His eyes shut against the horror.
Are his eyes even there anymore?
The smell of
burning flesh – she knew she’d never forget the nauseating scent – preceded him.
Papa stumbled forward, falling, hands feeling for the way into the kitchen.
Grace felt
frozen to the spot where she stood near the sink, unable to move her hands from
the dish towel or her feet toward Papa. He rolled on the floor in agony, hands
clasping his head.
But Mama…!
Barely had Papa fallen when Mama let the broom drop right where she’d been
sweeping up the crumbs from the sandwiches they’d eaten for lunch. The broom
fell with a crash, and Mama ran to Papa’s side, her huge stomach bouncing
beneath her housecoat.
Mama’s reaction
shocked Grace after the frigid separation between the two of them for so long,
but there wasn’t much time for pondering it. Kneeling down, Mama grabbed Papa’s
hands away from their scraping at his face and gripped them tightly in her own
fists. All while struggling to tame Papa’s agonized flailing, Mama shouted out
to Grace, “Get me a bowl of cold water!”
Mama’s sharp
voice snapped through Grace’s immobile state. She grabbed a bowl from the
cupboard above her head, letting the doors bang shut while she dashed to the
sink. The cool water poured from the faucet, taking so long to fill the mixing
bowl. Her eyes fastened on the stream of water, Grace’s ears took in the
wild-animal groans coming from Papa. A glance over her shoulder showed that he
still thrashed like a rabbit caught in a boy’s snare.
There! The water
filled the bowl.

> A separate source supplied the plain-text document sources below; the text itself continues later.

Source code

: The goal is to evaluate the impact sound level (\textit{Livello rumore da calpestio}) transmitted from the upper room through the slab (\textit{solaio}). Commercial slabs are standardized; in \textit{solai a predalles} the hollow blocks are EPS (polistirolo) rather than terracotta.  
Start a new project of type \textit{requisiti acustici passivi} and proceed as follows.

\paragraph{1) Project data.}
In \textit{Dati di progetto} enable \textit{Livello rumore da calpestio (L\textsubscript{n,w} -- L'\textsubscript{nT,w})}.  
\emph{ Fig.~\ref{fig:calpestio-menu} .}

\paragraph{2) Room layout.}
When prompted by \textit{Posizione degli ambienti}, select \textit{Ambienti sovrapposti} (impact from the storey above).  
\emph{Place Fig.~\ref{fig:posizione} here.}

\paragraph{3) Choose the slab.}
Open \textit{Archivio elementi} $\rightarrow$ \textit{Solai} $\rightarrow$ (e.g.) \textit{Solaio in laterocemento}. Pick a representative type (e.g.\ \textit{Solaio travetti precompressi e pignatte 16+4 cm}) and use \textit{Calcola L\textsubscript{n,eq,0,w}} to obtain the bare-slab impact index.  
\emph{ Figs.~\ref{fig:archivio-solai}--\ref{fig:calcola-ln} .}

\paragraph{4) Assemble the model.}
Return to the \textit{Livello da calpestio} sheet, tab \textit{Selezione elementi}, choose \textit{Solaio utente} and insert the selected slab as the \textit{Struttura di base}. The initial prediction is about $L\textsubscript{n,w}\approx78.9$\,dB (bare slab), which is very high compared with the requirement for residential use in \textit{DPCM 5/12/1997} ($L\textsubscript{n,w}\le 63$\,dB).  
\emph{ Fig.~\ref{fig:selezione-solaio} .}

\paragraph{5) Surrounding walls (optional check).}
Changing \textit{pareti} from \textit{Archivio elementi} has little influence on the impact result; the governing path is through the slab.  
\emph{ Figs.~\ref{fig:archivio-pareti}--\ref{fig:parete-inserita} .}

Without bothering to turn off the faucet, Grace pulled the
bowl out of the sink and hastened to Mama’s side, recoiling at the sight of
Papa.
“Set it down
there!” Mama commanded, not taking her eyes off Papa for a second. Grace’s hands
trembled as she obeyed. “Get me a rag!” Mama directed, but then she saw the
dish towel hanging from where Grace had tucked it into her skirt’s waistband.
“Never mind!”
Mama let go of Papa’s hands and plucked the towel from Grace. She plunged it
straight into the cold water and pulled it out, laying it sopping wet across
the top of Papa’s head and face, leaving just his mouth uncovered so that he
could breathe, Grace guessed.
Papa had stopped
pawing at his face. He lay stiffly with his head in Mama’s lap, gasping and
moaning. Tremors began to shake his body, so slowly at first that Grace could
hardly discern them, then stronger and more pronounced. “Grace,” Mama breathed
out the words quickly, “get the doctor. Run!”
Grace scrambled
to her feet, tripping over the hem of her skirt, hearing it rip a gaping hole
at the waistband seam. She glanced back just once before plunging out the
screen door into the harsh evening air. Crouched there on the wooden floor,
Mama held the soaking towel on Papa’s face, rocking back and forth from hip to
hip. She stayed silent amid Papa’s moans.
Not daring to
waste another moment, Grace clattered down the back steps. The dog rushed from the
side yard, barking at her and wagging his tail, but Grace didn’t pause for a
second. Toward the wooded path she ran like a young child, mindless of
appearances, catching her hem on low branches. Unable to see clearly in the
dusk, she fell in the mud-filled path twice, scraping open her knee on a tree
root the first time and nearly twisting her ankle the second time.
Get the
doctor, Grace! Get the doctor!
Mama’s words played in her mind to the
pounding rhythm of Grace’s flying feet. The memory of Papa –
her
Papa –
groaning and floundering across the floor boards joined the phrase and spurred
her on to an even faster speed.
By the time she
reached the almost-vacant Main Street, the March twilight had become night.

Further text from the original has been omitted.